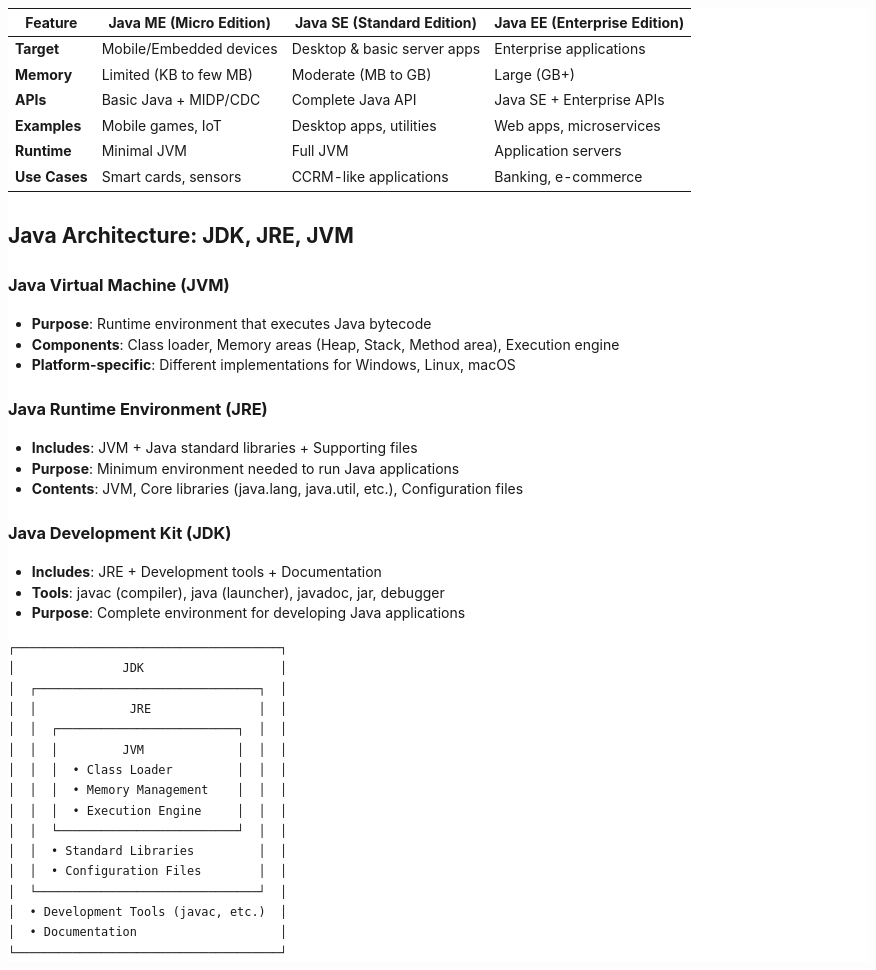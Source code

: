 | Feature       | Java ME (Micro Edition) | Java SE (Standard Edition)  | Java EE (Enterprise Edition) |
| ------------- | ----------------------- | --------------------------- | ---------------------------- |
| **Target**    | Mobile/Embedded devices | Desktop & basic server apps | Enterprise applications      |
| **Memory**    | Limited (KB to few MB)  | Moderate (MB to GB)         | Large (GB+)                  |
| **APIs**      | Basic Java + MIDP/CDC   | Complete Java API           | Java SE + Enterprise APIs    |
| **Examples**  | Mobile games, IoT       | Desktop apps, utilities     | Web apps, microservices      |
| **Runtime**   | Minimal JVM             | Full JVM                    | Application servers          |
| **Use Cases** | Smart cards, sensors    | CCRM-like applications      | Banking, e-commerce          |

## Java Architecture: JDK, JRE, JVM

### Java Virtual Machine (JVM)

- **Purpose**: Runtime environment that executes Java bytecode
- **Components**: Class loader, Memory areas (Heap, Stack, Method area), Execution engine
- **Platform-specific**: Different implementations for Windows, Linux, macOS

### Java Runtime Environment (JRE)

- **Includes**: JVM + Java standard libraries + Supporting files
- **Purpose**: Minimum environment needed to run Java applications
- **Contents**: JVM, Core libraries (java.lang, java.util, etc.), Configuration files

### Java Development Kit (JDK)

- **Includes**: JRE + Development tools + Documentation
- **Tools**: javac (compiler), java (launcher), javadoc, jar, debugger
- **Purpose**: Complete environment for developing Java applications

```
┌─────────────────────────────────────┐
│               JDK                   │
│  ┌───────────────────────────────┐  │
│  │             JRE               │  │
│  │  ┌─────────────────────────┐  │  │
│  │  │         JVM             │  │  │
│  │  │  • Class Loader         │  │  │
│  │  │  • Memory Management    │  │  │
│  │  │  • Execution Engine     │  │  │
│  │  └─────────────────────────┘  │  │
│  │  • Standard Libraries         │  │
│  │  • Configuration Files        │  │
│  └───────────────────────────────┘  │
│  • Development Tools (javac, etc.)  │
│  • Documentation                    │
└─────────────────────────────────────┘
```
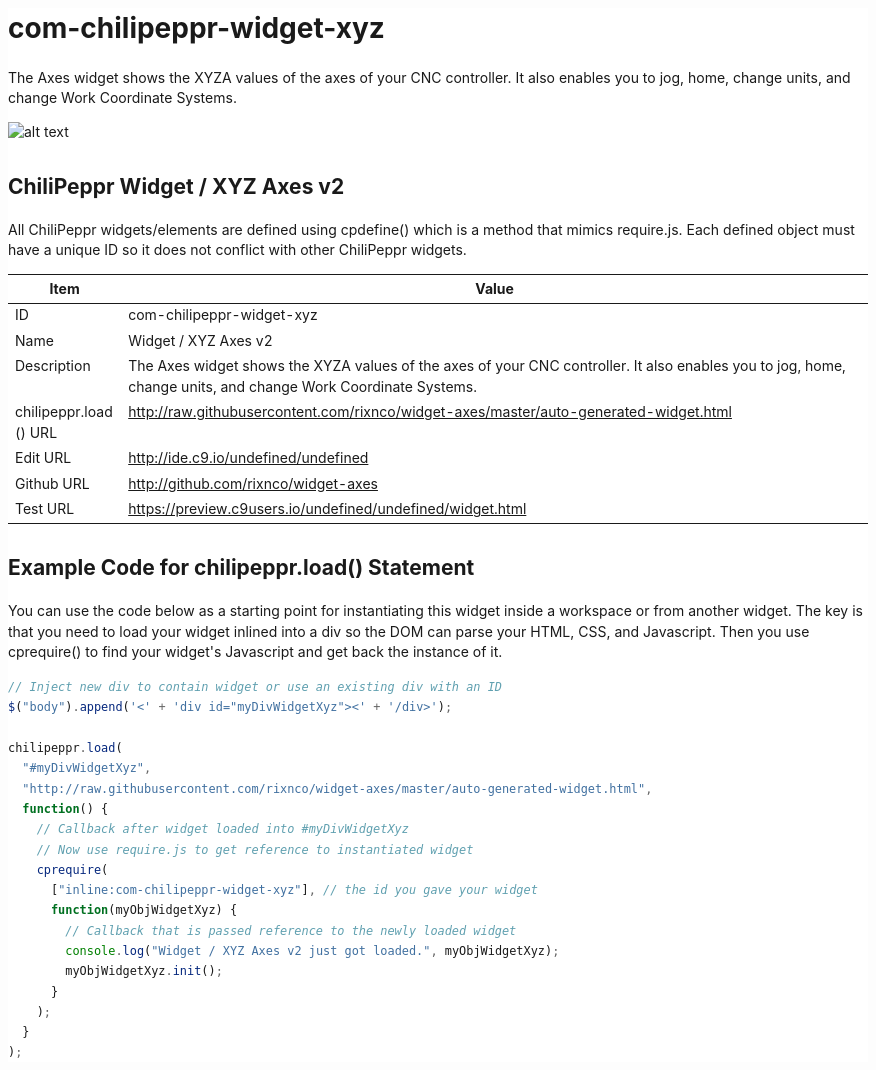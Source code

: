 # com-chilipeppr-widget-xyz
The Axes widget shows the XYZA values of the axes of your CNC controller. It also enables you to jog, home, change units, and change Work Coordinate Systems.

![alt text](screenshot.png "Screenshot")

## ChiliPeppr Widget / XYZ Axes v2

All ChiliPeppr widgets/elements are defined using cpdefine() which is a method
that mimics require.js. Each defined object must have a unique ID so it does
not conflict with other ChiliPeppr widgets.

| Item                  | Value           |
| -------------         | ------------- | 
| ID                    | com-chilipeppr-widget-xyz |
| Name                  | Widget / XYZ Axes v2 |
| Description           | The Axes widget shows the XYZA values of the axes of your CNC controller. It also enables you to jog, home, change units, and change Work Coordinate Systems. |
| chilipeppr.load() URL | http://raw.githubusercontent.com/rixnco/widget-axes/master/auto-generated-widget.html |
| Edit URL              | http://ide.c9.io/undefined/undefined |
| Github URL            | http://github.com/rixnco/widget-axes |
| Test URL              | https://preview.c9users.io/undefined/undefined/widget.html |

## Example Code for chilipeppr.load() Statement

You can use the code below as a starting point for instantiating this widget 
inside a workspace or from another widget. The key is that you need to load 
your widget inlined into a div so the DOM can parse your HTML, CSS, and 
Javascript. Then you use cprequire() to find your widget's Javascript and get 
back the instance of it.

```javascript
// Inject new div to contain widget or use an existing div with an ID
$("body").append('<' + 'div id="myDivWidgetXyz"><' + '/div>');

chilipeppr.load(
  "#myDivWidgetXyz",
  "http://raw.githubusercontent.com/rixnco/widget-axes/master/auto-generated-widget.html",
  function() {
    // Callback after widget loaded into #myDivWidgetXyz
    // Now use require.js to get reference to instantiated widget
    cprequire(
      ["inline:com-chilipeppr-widget-xyz"], // the id you gave your widget
      function(myObjWidgetXyz) {
        // Callback that is passed reference to the newly loaded widget
        console.log("Widget / XYZ Axes v2 just got loaded.", myObjWidgetXyz);
        myObjWidgetXyz.init();
      }
    );
  }
);

```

====

A bare number is all that is asked for: the count of lines above that include "generated".

EXPECTED OUTPUT
2